Task description
Filter these entries so that only lines with the word "ReactPackage" remain.
►
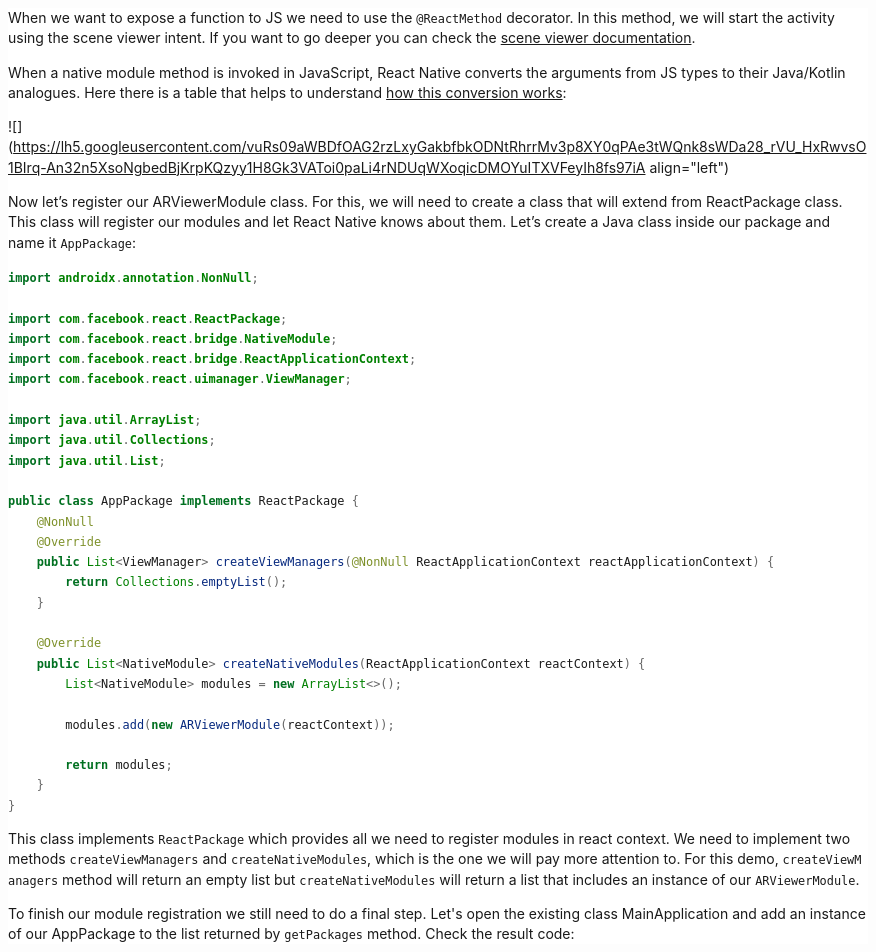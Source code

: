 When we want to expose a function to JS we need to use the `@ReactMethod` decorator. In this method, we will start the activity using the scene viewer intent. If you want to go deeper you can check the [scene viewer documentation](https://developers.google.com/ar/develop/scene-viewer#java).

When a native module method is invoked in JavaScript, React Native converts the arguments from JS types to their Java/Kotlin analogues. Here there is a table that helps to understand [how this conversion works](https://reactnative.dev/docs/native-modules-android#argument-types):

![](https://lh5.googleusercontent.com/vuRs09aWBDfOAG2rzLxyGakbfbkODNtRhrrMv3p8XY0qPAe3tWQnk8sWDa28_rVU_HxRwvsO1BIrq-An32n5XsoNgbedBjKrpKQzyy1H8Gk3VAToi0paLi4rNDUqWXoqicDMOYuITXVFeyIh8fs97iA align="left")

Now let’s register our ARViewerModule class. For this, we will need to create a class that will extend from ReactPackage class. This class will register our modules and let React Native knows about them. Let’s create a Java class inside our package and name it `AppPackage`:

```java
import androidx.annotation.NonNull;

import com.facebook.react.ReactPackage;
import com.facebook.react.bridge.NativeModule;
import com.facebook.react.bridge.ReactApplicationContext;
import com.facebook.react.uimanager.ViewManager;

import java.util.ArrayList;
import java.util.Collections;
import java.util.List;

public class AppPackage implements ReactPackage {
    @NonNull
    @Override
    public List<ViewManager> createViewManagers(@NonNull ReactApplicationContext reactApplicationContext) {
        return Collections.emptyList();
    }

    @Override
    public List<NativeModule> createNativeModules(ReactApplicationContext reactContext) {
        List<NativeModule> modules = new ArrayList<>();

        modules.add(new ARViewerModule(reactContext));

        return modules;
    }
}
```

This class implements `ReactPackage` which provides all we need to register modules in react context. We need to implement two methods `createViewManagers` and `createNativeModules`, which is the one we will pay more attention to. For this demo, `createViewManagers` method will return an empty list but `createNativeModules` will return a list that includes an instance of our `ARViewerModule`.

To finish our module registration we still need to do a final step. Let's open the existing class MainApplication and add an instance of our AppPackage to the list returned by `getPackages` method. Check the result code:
◄
Result for this exercise
Now let’s register our ARViewerModule class. For this, we will need to create a class that will extend from ReactPackage class. This class will register our modules and let React Native knows about them. Let’s create a Java class inside our package and name it `AppPackage`:
import com.facebook.react.ReactPackage;
public class AppPackage implements ReactPackage {
This class implements `ReactPackage` which provides all we need to register modules in react context. We need to implement two methods `createViewManagers` and `createNativeModules`, which is the one we will pay more attention to. For this demo, `createViewManagers` method will return an empty list but `createNativeModules` will return a list that includes an instance of our `ARViewerModule`.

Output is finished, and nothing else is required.